After dinner we went out for a walk up to Lobber Point to see the sunset, which happens at about 7 pm at this time of year. However the sun set behind some clouds and also behind the next headland along, so it wasn’t that good. Back in the village the sweet shop was just closing, so we were out of luck for some fudge for dessert. We followed a different street up from the harbour, and it led to a public footpath which followed a small stream up past the sewage treatment plant. The footpath carried on, showing no sign of returning to the village, so we turned around and went back. A different hill, Primrose Lane, led us up to the main road across from the Coop, just around from our B&B.
September 25, 2014
This morning we had asked for breakfast at 8:30 am, so we didn’t have to get up very early. Full English breakfast served in the sun-room was a good start to the day. We headed down into the village, down to the beach and onto the sand where we looked at the beach debris. Nothing interesting to see there; we went back up the hill for our 10:30 am walking tour of Port Isaac with John Brown.
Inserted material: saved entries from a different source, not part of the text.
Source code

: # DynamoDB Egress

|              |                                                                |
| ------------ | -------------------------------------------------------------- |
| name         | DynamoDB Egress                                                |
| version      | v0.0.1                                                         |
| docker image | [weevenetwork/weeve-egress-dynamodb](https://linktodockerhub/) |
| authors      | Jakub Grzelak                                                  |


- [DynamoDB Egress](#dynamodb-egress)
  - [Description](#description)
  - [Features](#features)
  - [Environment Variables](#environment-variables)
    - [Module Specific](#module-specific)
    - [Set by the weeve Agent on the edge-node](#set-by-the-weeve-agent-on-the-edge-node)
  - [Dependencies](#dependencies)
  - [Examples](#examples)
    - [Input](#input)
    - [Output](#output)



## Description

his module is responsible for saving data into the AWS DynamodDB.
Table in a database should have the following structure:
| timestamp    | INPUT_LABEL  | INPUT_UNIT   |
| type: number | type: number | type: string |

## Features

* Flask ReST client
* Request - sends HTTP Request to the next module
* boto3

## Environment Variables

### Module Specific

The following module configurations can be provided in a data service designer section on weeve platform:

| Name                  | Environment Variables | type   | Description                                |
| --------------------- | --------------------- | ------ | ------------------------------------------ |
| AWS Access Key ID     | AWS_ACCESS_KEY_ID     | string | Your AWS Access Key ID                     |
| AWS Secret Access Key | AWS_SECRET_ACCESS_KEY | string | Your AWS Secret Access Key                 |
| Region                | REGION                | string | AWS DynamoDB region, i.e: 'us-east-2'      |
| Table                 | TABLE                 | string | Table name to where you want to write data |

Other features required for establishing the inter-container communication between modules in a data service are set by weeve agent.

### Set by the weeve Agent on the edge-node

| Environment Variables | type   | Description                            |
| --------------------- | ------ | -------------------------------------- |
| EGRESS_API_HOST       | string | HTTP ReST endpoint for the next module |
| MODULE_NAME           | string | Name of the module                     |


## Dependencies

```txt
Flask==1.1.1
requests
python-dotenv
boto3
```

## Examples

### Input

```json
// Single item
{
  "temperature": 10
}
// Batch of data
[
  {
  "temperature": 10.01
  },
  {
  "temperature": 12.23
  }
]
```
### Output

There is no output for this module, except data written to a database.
John used to be a fisherman but now wore many hats, including musician, volunteer life boat crew, tour guide, and pastry shop server. Our tour had maybe a dozen people signed up, and he had another tour scheduled for this afternoon, so at £10 a head he seemed to be doing quite well. The tour took about an hour and a half and covered all sorts of things including the history of the village, the ups and downs of the fisheries, and most importantly everything about the filming of the Doc Martin series. It was an interesting tour walking around the village, and he pointed out the various Doc Martin locations and told us some funny anecdotes about the filming of the show.
It was now noon, so we had a quick lunch of sausage rolls, rock buns, and bread pudding before continuing on. At one of the local shops we bought a lovely watercolour of the village with a fishing boat and Fern Cottage (Doc Martin’s house) in the background. Back at the B&B we changed into hiking clothes and set out for a walk. Our intention was to walk along the coastal path towards Polzeath and then catch a bus back to Port Isaac. Heading west the path went up and down some stairways with excessively large steps, so we had to be careful not to stress our knees on the descents. There were several ups and downs before we reached Port Quin.
By now it was 3 pm, so we sat on a bench enjoying the view which included Doyden Castle, a folly which featured Mrs. Tischell hiding there with Doc Martin’s baby when she was delusional. We still weren’t quite in the hiking mood so we decided that rather than walking another two hours to Polzeath we would return to Port Isaac via the overland route. This went through farm fields with no great elevation changes, so we were back in the village in no time at all.
In the village we stopped to get pasties and jelly doughnuts for dinner, as well as a tea-towel which was much less artistic than the ones at the bottom of the village but also cost much less than £10. At our B&B the two American ladies who had been there last night were there again, and then two English ladies arrived, having walked part of the coastal path.
Tomorrow we’ll be reorganizing our packs for the walk to Tintagel; everybody says it’s a hard walk but it’s only 15 kilometres so we’ll see.